• _GIVEN RECORDS_:
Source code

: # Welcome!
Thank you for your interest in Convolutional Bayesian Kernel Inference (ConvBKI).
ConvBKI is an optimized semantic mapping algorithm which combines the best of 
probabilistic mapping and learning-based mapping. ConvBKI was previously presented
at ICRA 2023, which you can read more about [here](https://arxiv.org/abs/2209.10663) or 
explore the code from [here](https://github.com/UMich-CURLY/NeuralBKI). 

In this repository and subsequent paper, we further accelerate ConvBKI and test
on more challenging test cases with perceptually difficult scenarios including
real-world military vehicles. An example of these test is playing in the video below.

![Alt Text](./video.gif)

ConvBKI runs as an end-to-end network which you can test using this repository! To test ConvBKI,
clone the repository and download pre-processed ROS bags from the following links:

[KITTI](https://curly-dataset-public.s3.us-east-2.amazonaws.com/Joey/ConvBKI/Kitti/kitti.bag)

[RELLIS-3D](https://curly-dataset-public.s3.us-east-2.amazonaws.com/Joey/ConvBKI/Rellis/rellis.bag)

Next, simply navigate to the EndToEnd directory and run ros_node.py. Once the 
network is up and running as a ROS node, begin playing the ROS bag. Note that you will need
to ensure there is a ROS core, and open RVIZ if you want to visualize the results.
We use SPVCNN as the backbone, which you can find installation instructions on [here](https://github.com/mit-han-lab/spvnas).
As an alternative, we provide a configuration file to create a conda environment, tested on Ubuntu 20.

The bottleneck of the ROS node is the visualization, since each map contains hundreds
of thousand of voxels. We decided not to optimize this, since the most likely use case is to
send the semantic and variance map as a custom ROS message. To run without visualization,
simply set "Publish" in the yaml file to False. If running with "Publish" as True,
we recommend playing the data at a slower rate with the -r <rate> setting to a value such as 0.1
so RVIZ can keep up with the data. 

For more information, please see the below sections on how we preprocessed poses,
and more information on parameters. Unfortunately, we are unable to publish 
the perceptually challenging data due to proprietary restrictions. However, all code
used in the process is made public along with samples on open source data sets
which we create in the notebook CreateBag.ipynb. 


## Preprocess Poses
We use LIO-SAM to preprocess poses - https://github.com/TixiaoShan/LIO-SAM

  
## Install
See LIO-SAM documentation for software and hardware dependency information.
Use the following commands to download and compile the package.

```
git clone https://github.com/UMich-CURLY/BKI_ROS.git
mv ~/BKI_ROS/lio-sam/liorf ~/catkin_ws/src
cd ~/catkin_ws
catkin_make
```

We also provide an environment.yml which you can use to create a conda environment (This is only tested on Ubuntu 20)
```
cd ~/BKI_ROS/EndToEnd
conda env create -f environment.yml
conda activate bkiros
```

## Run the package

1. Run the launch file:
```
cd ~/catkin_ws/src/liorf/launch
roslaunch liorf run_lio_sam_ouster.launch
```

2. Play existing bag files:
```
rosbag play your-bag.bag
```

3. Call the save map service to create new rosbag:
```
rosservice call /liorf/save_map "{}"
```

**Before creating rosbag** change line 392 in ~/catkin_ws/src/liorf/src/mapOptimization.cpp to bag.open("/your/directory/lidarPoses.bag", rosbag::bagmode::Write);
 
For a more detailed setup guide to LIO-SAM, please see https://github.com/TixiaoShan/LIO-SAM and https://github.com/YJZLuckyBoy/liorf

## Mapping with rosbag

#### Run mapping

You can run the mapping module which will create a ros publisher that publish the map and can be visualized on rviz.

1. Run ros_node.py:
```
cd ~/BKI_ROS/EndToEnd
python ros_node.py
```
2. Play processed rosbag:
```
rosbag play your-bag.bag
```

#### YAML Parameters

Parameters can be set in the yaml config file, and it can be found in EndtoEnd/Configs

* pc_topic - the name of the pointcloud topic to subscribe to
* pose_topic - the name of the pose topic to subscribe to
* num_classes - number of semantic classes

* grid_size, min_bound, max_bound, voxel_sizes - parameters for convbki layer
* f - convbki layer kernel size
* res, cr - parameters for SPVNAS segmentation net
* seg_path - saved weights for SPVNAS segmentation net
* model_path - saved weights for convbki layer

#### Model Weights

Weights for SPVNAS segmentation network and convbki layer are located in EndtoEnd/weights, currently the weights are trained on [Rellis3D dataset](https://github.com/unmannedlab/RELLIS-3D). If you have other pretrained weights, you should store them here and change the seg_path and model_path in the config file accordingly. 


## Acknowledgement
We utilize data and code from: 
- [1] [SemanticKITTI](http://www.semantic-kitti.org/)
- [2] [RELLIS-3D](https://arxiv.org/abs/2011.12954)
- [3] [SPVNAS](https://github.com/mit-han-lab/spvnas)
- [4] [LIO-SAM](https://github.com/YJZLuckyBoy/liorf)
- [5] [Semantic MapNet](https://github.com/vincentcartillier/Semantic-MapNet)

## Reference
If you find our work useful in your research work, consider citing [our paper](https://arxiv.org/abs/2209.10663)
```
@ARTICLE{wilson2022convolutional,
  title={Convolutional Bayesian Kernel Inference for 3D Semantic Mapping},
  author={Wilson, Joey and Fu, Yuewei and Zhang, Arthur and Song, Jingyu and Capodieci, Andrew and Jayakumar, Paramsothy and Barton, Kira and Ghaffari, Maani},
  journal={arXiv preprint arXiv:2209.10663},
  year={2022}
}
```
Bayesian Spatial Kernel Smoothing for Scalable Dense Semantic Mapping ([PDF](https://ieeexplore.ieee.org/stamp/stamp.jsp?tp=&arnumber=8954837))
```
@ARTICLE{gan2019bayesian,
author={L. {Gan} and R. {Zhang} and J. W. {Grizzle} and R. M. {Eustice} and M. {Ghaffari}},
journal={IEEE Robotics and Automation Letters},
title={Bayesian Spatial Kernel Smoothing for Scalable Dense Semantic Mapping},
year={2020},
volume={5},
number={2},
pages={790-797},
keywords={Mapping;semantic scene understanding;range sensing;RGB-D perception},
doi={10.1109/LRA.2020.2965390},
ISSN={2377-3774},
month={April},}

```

• _ASSIGNED TASK_: Copy, exactly and only, the lines above that begin with the one containing "## Mapping with rosbag" and finish with the one containing "#### YAML Parameters".

• _OUTPUT FOR THIS TASK_:
## Mapping with rosbag

#### Run mapping

You can run the mapping module which will create a ros publisher that publish the map and can be visualized on rviz.

1. Run ros_node.py:
```
cd ~/BKI_ROS/EndToEnd
python ros_node.py
```
2. Play processed rosbag:
```
rosbag play your-bag.bag
```

#### YAML Parameters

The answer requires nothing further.